O Policial como uma das Belas Artes
(Maria José Camecelha)
De que falamos quando dizemos que o Romance
Policial é um género? Para que remete a noção
de género? Remete para uma compartimentação, com
base essencialmente na
'história' - para as classificações - 'de amor', 'de
guerra', etc.
Dentro da literatura, o policial foi praticamente sempre
considerado (talvez a par com os 'livros de cowboys' e
os de guerra) um género 'menor'.
Destinado ao grande público consumidor de literatura
leve, daquela que se lê aos fins de semana, não
coloca grandes problemas, nem de ordem filosófica
nem doutra (não faz pensar - grande temor da
sociedade contemporânea), tem vários pontos altos
em escritores, como Agatha Christie, criando-se um
verdadeiro culto, em que certos detectives são vedetas.
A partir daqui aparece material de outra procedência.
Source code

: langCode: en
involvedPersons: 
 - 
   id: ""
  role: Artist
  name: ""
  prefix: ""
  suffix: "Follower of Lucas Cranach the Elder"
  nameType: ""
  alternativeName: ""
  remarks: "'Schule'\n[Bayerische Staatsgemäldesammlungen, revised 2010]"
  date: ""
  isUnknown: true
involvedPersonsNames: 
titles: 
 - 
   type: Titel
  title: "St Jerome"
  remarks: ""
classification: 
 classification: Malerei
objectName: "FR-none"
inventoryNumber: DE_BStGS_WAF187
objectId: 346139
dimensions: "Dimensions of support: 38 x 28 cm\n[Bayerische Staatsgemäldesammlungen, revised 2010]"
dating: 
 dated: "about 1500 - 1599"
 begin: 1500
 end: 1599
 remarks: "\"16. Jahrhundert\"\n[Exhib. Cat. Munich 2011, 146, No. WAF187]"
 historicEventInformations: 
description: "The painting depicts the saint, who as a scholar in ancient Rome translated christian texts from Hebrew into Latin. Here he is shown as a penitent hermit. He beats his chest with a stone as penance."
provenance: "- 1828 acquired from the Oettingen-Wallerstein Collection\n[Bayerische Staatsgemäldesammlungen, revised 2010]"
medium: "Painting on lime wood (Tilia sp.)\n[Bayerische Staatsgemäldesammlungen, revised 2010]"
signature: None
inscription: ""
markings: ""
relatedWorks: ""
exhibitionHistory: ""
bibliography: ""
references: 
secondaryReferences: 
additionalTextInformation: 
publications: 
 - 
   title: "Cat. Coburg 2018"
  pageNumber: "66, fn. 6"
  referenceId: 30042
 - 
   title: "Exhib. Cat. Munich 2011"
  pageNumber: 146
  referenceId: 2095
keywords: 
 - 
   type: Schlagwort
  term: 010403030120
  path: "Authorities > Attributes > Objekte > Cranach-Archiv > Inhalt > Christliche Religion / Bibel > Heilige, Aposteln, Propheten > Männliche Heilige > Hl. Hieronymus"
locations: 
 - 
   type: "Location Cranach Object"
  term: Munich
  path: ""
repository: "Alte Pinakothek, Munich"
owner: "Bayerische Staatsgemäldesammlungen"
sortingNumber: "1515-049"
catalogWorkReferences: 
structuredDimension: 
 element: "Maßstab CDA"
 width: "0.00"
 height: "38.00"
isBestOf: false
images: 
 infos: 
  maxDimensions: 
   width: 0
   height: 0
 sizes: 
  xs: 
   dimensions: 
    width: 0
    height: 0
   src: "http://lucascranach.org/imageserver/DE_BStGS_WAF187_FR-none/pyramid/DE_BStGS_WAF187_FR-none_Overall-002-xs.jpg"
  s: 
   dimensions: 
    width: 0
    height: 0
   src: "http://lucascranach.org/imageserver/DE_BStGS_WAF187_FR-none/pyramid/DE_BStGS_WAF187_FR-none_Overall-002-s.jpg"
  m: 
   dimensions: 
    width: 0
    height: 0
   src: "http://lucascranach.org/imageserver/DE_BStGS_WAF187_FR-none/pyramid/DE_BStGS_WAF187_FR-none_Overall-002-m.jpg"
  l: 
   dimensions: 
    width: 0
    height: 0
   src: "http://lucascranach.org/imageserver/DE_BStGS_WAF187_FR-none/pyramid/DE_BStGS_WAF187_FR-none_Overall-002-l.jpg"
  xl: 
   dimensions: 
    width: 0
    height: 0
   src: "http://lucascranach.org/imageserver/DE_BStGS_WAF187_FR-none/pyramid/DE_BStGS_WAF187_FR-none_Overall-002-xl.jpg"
O que penso ser curioso é que a definição de género
mantém um certo status do livro - uma forma de o
vender, com base numa história cujo âmbito pode ser
o mais vasto possível, e não propriamente uma
definição que tenha a ver com um efeito de que o
próprio livro produza ou seja participante. Visto de um
ângulo mais geral - é condição essencial que, para ser
um policial, exista um morto (não de morte natural,
evidentemente) - o objecto central da acção - e que
esse objecto central despolete uma série de
considerações ao detective. Ou seja, figura tão
importante como o morto - o detective - assume um
papel de fundamental importância dentro da trama da
história. (Só - no caso, por exemplo de Chandler e de
Hammet ou ainda Dickon Carr, nos seus vários
pseudónimos) ou, caro a várias produções norte-
americanas e inglesas - o detective e o seu alter-ego
(situações óbvias encontradas nos pares Sherlock
Holmes e Dr. Watson; Tommy-Tuppence; Poirot e o
seu eterno confessor, no par de Queen's de Ellery
Queen, Nero Wolfe e Archie Goodwin (Rex Stout) ou
ainda Vance/Van Dine ou, triangular: Perry Mason,
Paul Drake, e Della Street.
O processo de descoberta é um processo que,
definido o objecto da intriga - o morto e o que este
arrasta de situações que se vão inter-relacionando - é
suportado pelo clássico 'como/quem/porquê' - em que
todos os pequenos indícios se vão instituindo em
provas e ter lugar num puzzle geral - que o grande
detective encaixa a pouco e pouco.
Até aqui tudo bem - não há nada que levante a questão
de não poderem existir géneros bem definidos -
caizinhas onde enfiamos os livros, fazendo número
com a imensa massa de consumidores da chamada
Literatura Policial.
Mas, aqui e ali encontramos pequenas traições ao
género, que se entrelaçam com outros
Agatha Cristhie ri-se de si através da personagem da
escritora Ms. Oliver - que come maçãs e odeia
participar em conferências de escritores - e que nunca,
mas nunca, consegue responder à
pergunta - 'como se tornou uma escritora
de livros policiais?'.
Remete ainda para um tipo diferente da construção
clássica em O Assassinato de Roger Ackroyd -
em que o próprio narrador se institui assassino - por
pequena falha de 10 m - notada pelo grande
detective H. Poirot (que, sendo belga e toda a gente
pensando que é francês, lembra também o detective
sueco da escritora
inventada - que se interroga mil vezes sobre o por quê
de ter escolhido um detective de um país que
desconhece por completo. É como se a história se
olhasse a si própria. Um - para dentro - que sugere ao
espectador - tornado que é interveniente dum
processo que indicia, mais do que um mero relato da
história, uma reflexão sobre todo um universo - que é
construído no limite duma destruição do género.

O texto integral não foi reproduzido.